[Data excerpts]
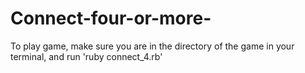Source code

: # Connect-four-or-more-
To play game, make sure you are in the directory of the game in your terminal, and run 'ruby connect_4.rb'


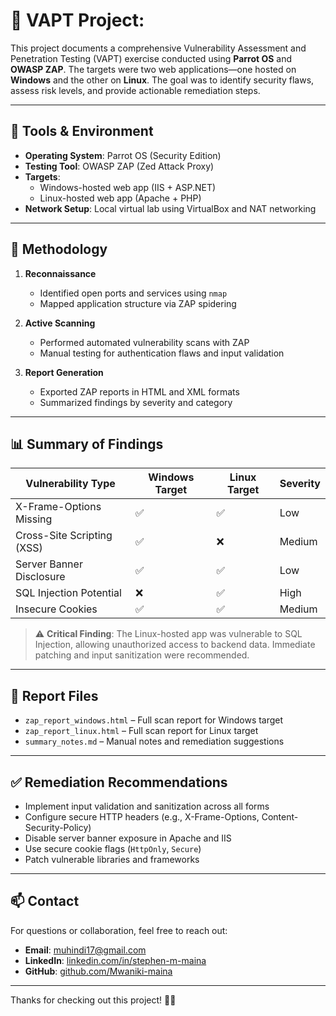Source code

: # 🔐 VAPT Project:    
This project documents a comprehensive Vulnerability Assessment and Penetration Testing (VAPT) exercise conducted using **Parrot OS** and **OWASP ZAP**. The targets were two web applications—one hosted on **Windows** and the other on **Linux**. The goal was to identify security flaws, assess risk levels, and provide actionable remediation steps.

---

## 🧰 Tools & Environment

- **Operating System**: Parrot OS (Security Edition)
- **Testing Tool**: OWASP ZAP (Zed Attack Proxy)
- **Targets**:
  - Windows-hosted web app (IIS + ASP.NET)
  - Linux-hosted web app (Apache + PHP)
- **Network Setup**: Local virtual lab using VirtualBox and NAT networking

---

## 🚀 Methodology

1. **Reconnaissance**
   - Identified open ports and services using `nmap`
   - Mapped application structure via ZAP spidering

2. **Active Scanning**
   - Performed automated vulnerability scans with ZAP
   - Manual testing for authentication flaws and input validation

3. **Report Generation**
   - Exported ZAP reports in HTML and XML formats
   - Summarized findings by severity and category

---

## 📊 Summary of Findings

| Vulnerability Type       | Windows Target | Linux Target | Severity |
|--------------------------|----------------|--------------|----------|
| X-Frame-Options Missing  | ✅              | ✅            | Low      |
| Cross-Site Scripting (XSS) | ✅            | ❌            | Medium   |
| Server Banner Disclosure | ✅              | ✅            | Low      |
| SQL Injection Potential  | ❌              | ✅            | High     |
| Insecure Cookies         | ✅              | ✅            | Medium   |

> ⚠️ **Critical Finding**: The Linux-hosted app was vulnerable to SQL Injection, allowing unauthorized access to backend data. Immediate patching and input sanitization were recommended.

---

## 📁 Report Files

- `zap_report_windows.html` – Full scan report for Windows target  
- `zap_report_linux.html` – Full scan report for Linux target  
- `summary_notes.md` – Manual notes and remediation suggestions

---

## ✅ Remediation Recommendations

- Implement input validation and sanitization across all forms  
- Configure secure HTTP headers (e.g., X-Frame-Options, Content-Security-Policy)  
- Disable server banner exposure in Apache and IIS  
- Use secure cookie flags (`HttpOnly`, `Secure`)  
- Patch vulnerable libraries and frameworks

---

## 📫 Contact

For questions or collaboration, feel free to reach out:

- **Email**: muhindi17@gmail.com  
- **LinkedIn**: [linkedin.com/in/stephen-m-maina](https://www.linkedin.com/in/stephen-m-maina)  
- **GitHub**: [github.com/Mwaniki-maina](https://github.com/Mwaniki-maina/Portfolio)


---

Thanks for checking out this project! 🕵️‍♂️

__What is needed__: Using the records above, copy word for word the line with "## 🧰 Tools & Environment", the line with "## 📊 Summary of Findings", and every line between them.

__Problem solution__:
## 🧰 Tools & Environment

- **Operating System**: Parrot OS (Security Edition)
- **Testing Tool**: OWASP ZAP (Zed Attack Proxy)
- **Targets**:
  - Windows-hosted web app (IIS + ASP.NET)
  - Linux-hosted web app (Apache + PHP)
- **Network Setup**: Local virtual lab using VirtualBox and NAT networking

---

## 🚀 Methodology

1. **Reconnaissance**
   - Identified open ports and services using `nmap`
   - Mapped application structure via ZAP spidering

2. **Active Scanning**
   - Performed automated vulnerability scans with ZAP
   - Manual testing for authentication flaws and input validation

3. **Report Generation**
   - Exported ZAP reports in HTML and XML formats
   - Summarized findings by severity and category

---

## 📊 Summary of Findings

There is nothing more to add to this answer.